Jeff Lagarias, University of Michigan
Computational Topology of 3-Manifolds.
Abstract:
The interaction between topology and computation traces back to work of Dehn from 1907--1912 on combinatorial topology and knot invariants. Dehn formulated the word problem and conjugacy problem for finitely presented groups, which were some of the first problems later shown to be computationally undecidable. Three-dimensional topology problems seem to lie at the dividing line between computationally tractible and intractible problems. This talk surveys these connections and describes results obtained in the last few years on the computational difficulty of such problems as detecting unknottedness, computing the genus of a knot, and the complexity of computing various knot and 3-manifold invariants such as the Jones polynomial and Vassiliev invariants. Exciting future directions for research include connections with quantum computation.`

Peter Kropholler, Glasgow

Graham Niblo, Southampton
On the algebraic torus theorem.

Tuesday October 18

John Morgan, Columbia
Geometrization of Three-Dimensional Manifolds: A report on The Work of Hamilton and Perelman.
Abstract:
An overview of how one uses Ricci flow on the space of metrics on a closed three-dimensional manifold to establish the existence of the decomposition of the manifold into pieces admitting homogeneous geometries. We will review the foundational work of Hamilton on Ricci flow and the revolutionary advances of Perelman.

Bruce Kleiner, University of Michigan

Hyam Rubinstein, University of Melbourne
Polyhedral and geometric structures on 3-manifolds.
Abstract An interesting problem is to find a good polyhedral version of a geometric structure. I will talk about several possible approaches, including Casson and Rivin's angle structures, good triangulations. and higher dimensional cubical complexes. Another piece of evidence is a direct version of Swarup's result that the fundamental group of an atoroidal Haken manifold is word hyperbolic, using very short hierarchies.

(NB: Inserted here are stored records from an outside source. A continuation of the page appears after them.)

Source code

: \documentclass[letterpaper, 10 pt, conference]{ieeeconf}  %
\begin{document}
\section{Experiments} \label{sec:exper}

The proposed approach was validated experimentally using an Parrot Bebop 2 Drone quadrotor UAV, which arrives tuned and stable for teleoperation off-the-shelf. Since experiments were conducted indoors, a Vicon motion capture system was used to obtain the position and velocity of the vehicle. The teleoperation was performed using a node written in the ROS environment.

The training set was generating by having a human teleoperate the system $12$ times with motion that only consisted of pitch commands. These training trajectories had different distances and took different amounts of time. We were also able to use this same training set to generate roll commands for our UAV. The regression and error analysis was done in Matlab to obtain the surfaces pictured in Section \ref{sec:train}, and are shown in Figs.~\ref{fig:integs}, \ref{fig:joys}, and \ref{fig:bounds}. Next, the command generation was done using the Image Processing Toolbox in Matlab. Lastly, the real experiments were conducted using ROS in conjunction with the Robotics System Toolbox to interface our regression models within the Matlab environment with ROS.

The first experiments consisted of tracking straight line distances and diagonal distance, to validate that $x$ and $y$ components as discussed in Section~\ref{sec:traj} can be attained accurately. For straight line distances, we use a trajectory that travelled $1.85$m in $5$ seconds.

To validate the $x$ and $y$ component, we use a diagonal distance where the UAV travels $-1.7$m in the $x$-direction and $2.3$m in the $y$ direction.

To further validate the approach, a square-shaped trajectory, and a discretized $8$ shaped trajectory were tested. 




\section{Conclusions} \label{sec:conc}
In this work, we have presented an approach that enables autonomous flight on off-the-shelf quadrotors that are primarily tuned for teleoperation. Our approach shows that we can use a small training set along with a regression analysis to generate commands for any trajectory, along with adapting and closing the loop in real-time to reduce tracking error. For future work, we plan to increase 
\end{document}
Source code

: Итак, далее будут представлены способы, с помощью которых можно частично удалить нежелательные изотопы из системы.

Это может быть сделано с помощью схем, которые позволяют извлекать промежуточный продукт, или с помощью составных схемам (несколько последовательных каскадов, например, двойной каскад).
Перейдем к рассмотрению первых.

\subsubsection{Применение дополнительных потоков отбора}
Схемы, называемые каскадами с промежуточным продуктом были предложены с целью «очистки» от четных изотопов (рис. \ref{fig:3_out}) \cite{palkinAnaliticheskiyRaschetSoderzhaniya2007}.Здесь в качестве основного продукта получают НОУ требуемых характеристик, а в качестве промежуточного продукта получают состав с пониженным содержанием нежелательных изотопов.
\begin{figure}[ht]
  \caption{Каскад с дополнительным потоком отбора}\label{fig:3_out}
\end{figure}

Vincent Guirardel, University Paul Sabatier
Intersection numbers and convex cores.
Abstract
We present the construction of a kind of "convex core" for the action of a group in the product of two trees. This geometric construction allows us to generalise and unify Scott's intersection number of a pair of splittings, the intersection number of a pair of measured foliations on a surface, and the apparition of surfaces in Fujiwara-Papasoglu's construction of the JSJ-splitting. We will discuss potential applications to the description of more general JSJ splittings, and to the study of Out(F_n).